Workplace Health

We spend almost half of our waking hours in the workplace. For some workaholics, the workplace can be their virtual homes.

This highlights the need to keep the workplace healthy and safe and devoid of any serious risk factors that can promote disease and accidents.

The field of Occupational Medicine has evolved rapidly over the last three decades for the essential objective of making the workplace more health-promoting rather than disease-predisposing and accident-prone.

Although called a workplace, it paradoxically may promote sedentariness which is an established risk factor. Just imagine sitting in front of one’s desk during a regular eight-hour work shift and one can appreciate the cardiovascular risk sitting while working can cause.

Sitting is now considered the new smoking and Occupational Medicine is addressing that problem intently to encourage everyone to stand up and do some quick range of motion exercises preferably every hour.

There are also desks that are designed so they could be elevated and make one work on a standing position. Anything that can prevent one from remaining seated all throughout one’s work shift can go a long way in preventing cardiovascular diseases and other sedentariness-related diseases.

The Philippine College of Occupational Medicine (PCOM) really has its plate full to address all factors affecting health and safety at work, and this includes making sure there is optimal control of substances and practices hazardous to health.

The call center workplaces are a particular concern for this because of the nature of their work. To keep themselves fully awake during the midnight shift, they have to load themselves with caffeine and other stimulants. Unfortunately some resort to prohibited substances to keep them awake.

The disruption of their sleep cycle likely caused by the decreased secretion of melatonin, which is usually stimulated by darkness, can also cause havoc in their health. These unhealthy environmental risks, if not properly addressed may also impair their judgement, and that may well be one reason why there is an increased prevalence of unsafe sex practices among call center workers linked with an increased incidence of HIV infection.

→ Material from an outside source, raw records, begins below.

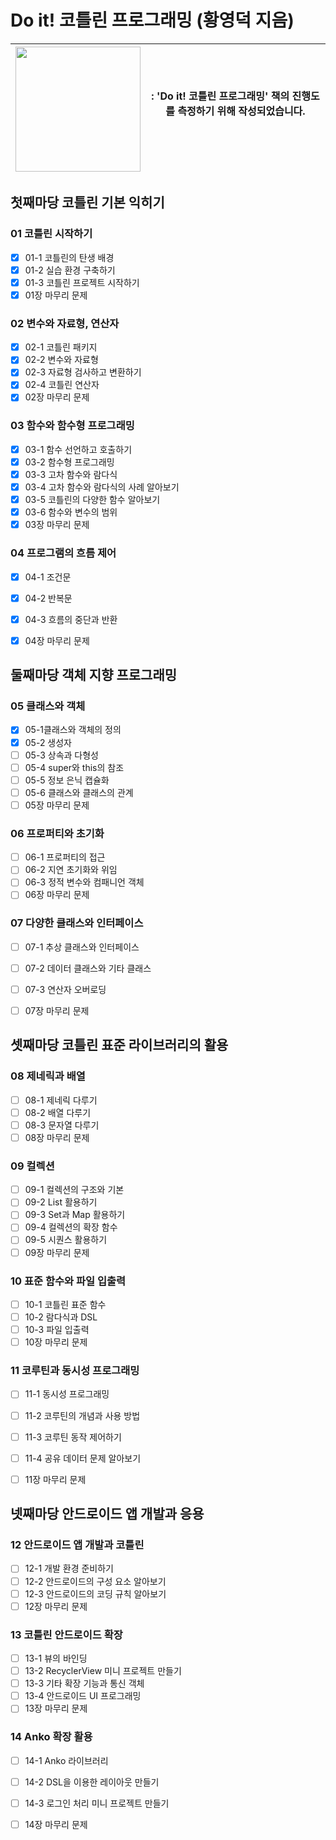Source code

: # Do it! 코틀린 프로그래밍 (황영덕 지음)
|<img src="http://image.yes24.com/goods/74035266/800x0" width="200">| : **'Do it! 코틀린 프로그래밍'** 책의 진행도를 측정하기 위해 작성되었습니다. <br/><br/>|
|------|---|


## 첫째마당 코틀린 기본 익히기
### 01 코틀린 시작하기 
- [x] 01-1 코틀린의 탄생 배경 
- [x] 01-2 실습 환경 구축하기 
- [x] 01-3 코틀린 프로젝트 시작하기 
- [x] 01장 마무리 문제 

### 02 변수와 자료형, 연산자
- [x] 02-1 코틀린 패키지 
- [x] 02-2 변수와 자료형 
- [x] 02-3 자료형 검사하고 변환하기 
- [x] 02-4 코틀린 연산자 
- [x] 02장 마무리 문제 

### 03 함수와 함수형 프로그래밍 
- [x] 03-1 함수 선언하고 호출하기 
- [x] 03-2 함수형 프로그래밍 
- [x] 03-3 고차 함수와 람다식 
- [x] 03-4 고차 함수와 람다식의 사례 알아보기 
- [x] 03-5 코틀린의 다양한 함수 알아보기 
- [x] 03-6 함수와 변수의 범위 
- [x] 03장 마무리 문제 

### 04 프로그램의 흐름 제어 
- [x] 04-1 조건문 
- [x] 04-2 반복문 
- [x] 04-3 흐름의 중단과 반환 
- [x] 04장 마무리 문제 


## 둘째마당 객체 지향 프로그래밍
### 05 클래스와 객체 
- [x] 05-1클래스와 객체의 정의 
- [x] 05-2 생성자 
- [ ] 05-3 상속과 다형성 
- [ ] 05-4 super와 this의 참조 
- [ ] 05-5 정보 은닉 캡슐화 
- [ ] 05-6 클래스와 클래스의 관계 
- [ ] 05장 마무리 문제 

### 06 프로퍼티와 초기화 
- [ ] 06-1 프로퍼티의 접근 
- [ ] 06-2 지연 초기화와 위임 
- [ ] 06-3 정적 변수와 컴패니언 객체 
- [ ] 06장 마무리 문제 

### 07 다양한 클래스와 인터페이스 
- [ ] 07-1 추상 클래스와 인터페이스 
- [ ] 07-2 데이터 클래스와 기타 클래스 
- [ ] 07-3 연산자 오버로딩 
- [ ] 07장 마무리 문제 


## 셋째마당 코틀린 표준 라이브러리의 활용
### 08 제네릭과 배열 
- [ ] 08-1 제네릭 다루기 
- [ ] 08-2 배열 다루기 
- [ ] 08-3 문자열 다루기 
- [ ] 08장 마무리 문제 

### 09 컬렉션 
- [ ] 09-1 컬렉션의 구조와 기본 
- [ ] 09-2 List 활용하기 
- [ ] 09-3 Set과 Map 활용하기 
- [ ] 09-4 컬렉션의 확장 함수 
- [ ] 09-5 시퀀스 활용하기 
- [ ] 09장 마무리 문제 

### 10 표준 함수와 파일 입출력 
- [ ] 10-1 코틀린 표준 함수 
- [ ] 10-2 람다식과 DSL 
- [ ] 10-3 파일 입출력 
- [ ] 10장 마무리 문제 

### 11 코루틴과 동시성 프로그래밍 
- [ ] 11-1 동시성 프로그래밍 
- [ ] 11-2 코루틴의 개념과 사용 방법 
- [ ] 11-3 코루틴 동작 제어하기 
- [ ] 11-4 공유 데이터 문제 알아보기 
- [ ] 11장 마무리 문제 


## 넷째마당 안드로이드 앱 개발과 응용
### 12 안드로이드 앱 개발과 코틀린 
- [ ] 12-1 개발 환경 준비하기 
- [ ] 12-2 안드로이드의 구성 요소 알아보기 
- [ ] 12-3 안드로이드의 코딩 규칙 알아보기 
- [ ] 12장 마무리 문제 

### 13 코틀린 안드로이드 확장 
- [ ] 13-1 뷰의 바인딩
- [ ] 13-2 RecyclerView 미니 프로젝트 만들기
- [ ] 13-3 기타 확장 기능과 통신 객체
- [ ] 13-4 안드로이드 UI 프로그래밍
- [ ] 13장 마무리 문제

### 14 Anko 확장 활용
- [ ] 14-1 Anko 라이브러리
- [ ] 14-2 DSL을 이용한 레이아웃 만들기
- [ ] 14-3 로그인 처리 미니 프로젝트 만들기
- [ ] 14장 마무리 문제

The members of PCOM are trained how to conduct a regular appraisal and careful examination of the potential health hazards in the workplace that may promote diseases and accidents. They implement safeguards and other health measures to minimise health risks.

It is for this reason that we’re featuring the PCOM and their advocacies in this issue. We recognise the important role they’re playing to make our various workplaces more health promoting.

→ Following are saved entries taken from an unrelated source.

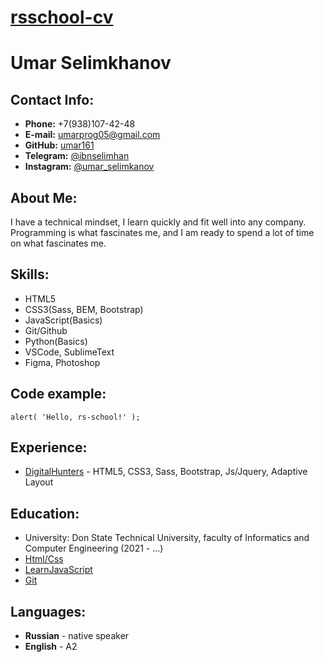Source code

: # [rsschool-cv]()

# Umar Selimkhanov

## Contact Info:

- **Phone:** +7(938)107-42-48
- **E-mail:** umarprog05@gmail.com
- **GitHub:** [umar161](https://github.com/umar161)
- **Telegram:** [@ibnselimhan](https://t.me/ibnselimhan)
- **Instagram:** [@umar_selimkanov](https://www.instagram.com/umar_selimkhanov/)

## About Me:

I have a technical mindset, I learn quickly and fit well into any company. Programming is what fascinates me, and I am ready to spend a lot of time on what fascinates me.

## Skills:

- HTML5
- CSS3(Sass, BEM, Bootstrap)
- JavaScript(Basics)
- Git/Github
- Python(Basics)
- VSCode, SublimeText
- Figma, Photoshop

## Code example:

`alert( 'Hello, rs-school!' );`

## Experience:

- [DigitalHunters](https://umar61.github.io/) - HTML5, CSS3, Sass, Bootstrap, Js/Jquery, Adaptive Layout

## Education:

- University: Don State Technical University, faculty of Informatics and Computer Engineering (2021 - ...)
- [Html/Css](https://htmlacademy.ru/)
- [LearnJavaScript](https://learn.javascript.ru/)
- [Git](https://git-scm.com/book/ru/v2)

## Languages:

- **Russian** - native speaker
- **English** - A2
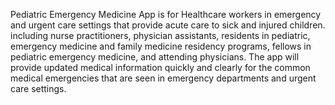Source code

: Pediatric Emergency Medicine App is for Healthcare workers in emergency and urgent care settings that provide acute care to sick and injured children.  including nurse practitioners, physician assistants, residents in pediatric, emergency medicine and family medicine residency programs, fellows in pediatric emergency medicine, and attending physicians. The app will provide updated medical information quickly and clearly for the common medical emergencies that are seen in emergency departments and urgent care settings.

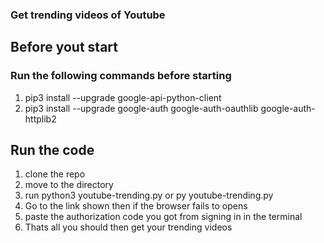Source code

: ### Get trending videos of Youtube

## Before yout start

### Run the following commands before starting
1. pip3 install --upgrade google-api-python-client
2. pip3 install --upgrade google-auth google-auth-oauthlib google-auth-httplib2

## Run the code

1. clone the repo
2. move to the directory
3. run python3 youtube-trending.py or py youtube-trending.py
4. Go to the link shown then if the browser fails to opens
5. paste the authorization code you got from signing in in the terminal
6. Thats all you should then get your trending videos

The paradigm shift in the practice of Occupational Medicine is truly laudable and game-changing (in fact life changing) for many workers. From a previously reactive and curative orientation as company physicians, these specialists in workplace-related diseases are now proactive and prevention-oriented by nipping in the bud all potential health hazards.

It’s not rocket science to conclude that a healthier workforce is more motivated, more engaged, more empowered, more fulfilled, and definitely more productive. That, of course, can have a tremendous impact on building a more progressive and prosperous nation.